3D Modelling of nearshore morphodynamics in a topographically challenging environment

Wednesday 18 July 2018 - 14:00 to 15:00
NOC Liverpool - Nicholson Lecture Theatre (University of Liverpool).
Dr Pushpa Dissanayake (Kiel University, Germany)

Though the models of sediment transport and morphodynamics are reaching a mature stage, applications in different environments still show limitations and complications, which are of interest for the developers as well as for the coastal and ocean modelling community. Two 3D hydrodynamic models, ELCOM (Estuary, Lake and Coastal Ocean Model: [4]) and Delft3D ([5]), were first employed to simulate barotropic- and baroclinic-hydrodynamics in Lake Constance [1]. Main river discharges with temperatures were imposed as point-sources. The model setup had initially a stratified lake with zero current velocities, and was forced by the heterogeneous wind field COSMO (Consortium for Small Scale Modelling, [6]) from National Swiss Weather Service. Heat exchange at the free surface was estimated using the meteorological data from German Weather Service. Model predicted temperatures and currents were compared with the field data (thermistors, ADCP and drifters). The calibrated model of Delft3D was then used to investigate morphodynamics. Simulating nearshore morphodynamics was challenging [3] due to the steep bed gradient (>1:10) of the lake shore compared to the coastal environments (e.g. German North Sea coast, Sefton coast < 1:100). Therefore, different model setups were tested to transform offshore hydrodynamics into the high resolution nearshore model grid. Forcing with a measured storm event (Hs,max ~ 0.5 m), nearshore morphodynamics of Kressbronn Bay [2], was finally simulated (Fig. 1).

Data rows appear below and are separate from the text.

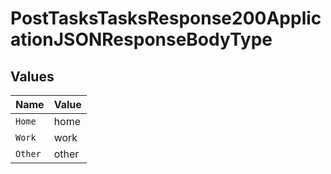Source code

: # PostTasksTasksResponse200ApplicationJSONResponseBodyType


## Values

| Name    | Value   |
| ------- | ------- |
| `Home`  | home    |
| `Work`  | work    |
| `Other` | other   |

Fig. 1: Location of Kressbronn Bay in Lake Constance, and simulated erosion (m, negative values) and sedimentation (m, positive values) areas along the nearshore

Predicted stratification of both models reasonably agreed with the measured temperatures. Currents at deep layers always had a better agreement with the data than currents at surface layers in both models. Results further indicated that the wave propagation into the bay is independent from the direction of wind approach. The eastern shore area experienced about 0.1 m erosion and sedimentation within the simulated storm period (Fig. 1). This study concludes, both ELCOM and Delft3D have almost similar model skill in generating baroclinic dynamics in Lake Constance. In contrast to the coastal/ocean environments, the model-nesting is a challenging approach to transform offshore hydrodynamics up to the nearshore areas of lakes. This study finally established that a numerical model can be used to investigate the neasrhore morphodynamics of lakes, which is quite novel for the morphodynamic modelling.


[1] Dissanayake, P., Hofmann, H. and Peeters, F. (under review), Comparison of results from two 3D hydrodynamic models with field data: Internal seiches and horizontal currents, Inland Waters.
[2] Dissanayake, P. and Hofmann, H. 2018, Modellierung des Sedimenttransports eines Ufergebiets vom Bodensee: Kressbronne Bucht, Hydrologie und Wasserbewirtschaftung.
[3] Dissanayake, P., Ostendorp, W. and Hofmann, H. (under review), Storm impacted morphodynamics around a small harbour in a low energy environment: a sensitivity analysis, Journal of Marine Science and Engineering.
[4] Hodges, B, Dallimore, C. (2006), Estuary, Lake and Coastal Ocean Model (ELCOM). v2.2 Science Manual, Centre for Water Research, University of Western Australia.
[5] Lesser, G.R, Roelvink, J.A, Van Kester, J.A.T.M, Stelling, G.S. (2004), Development and validation of a three-dimensional morphological model. Coastal Engineering 51, 883–915.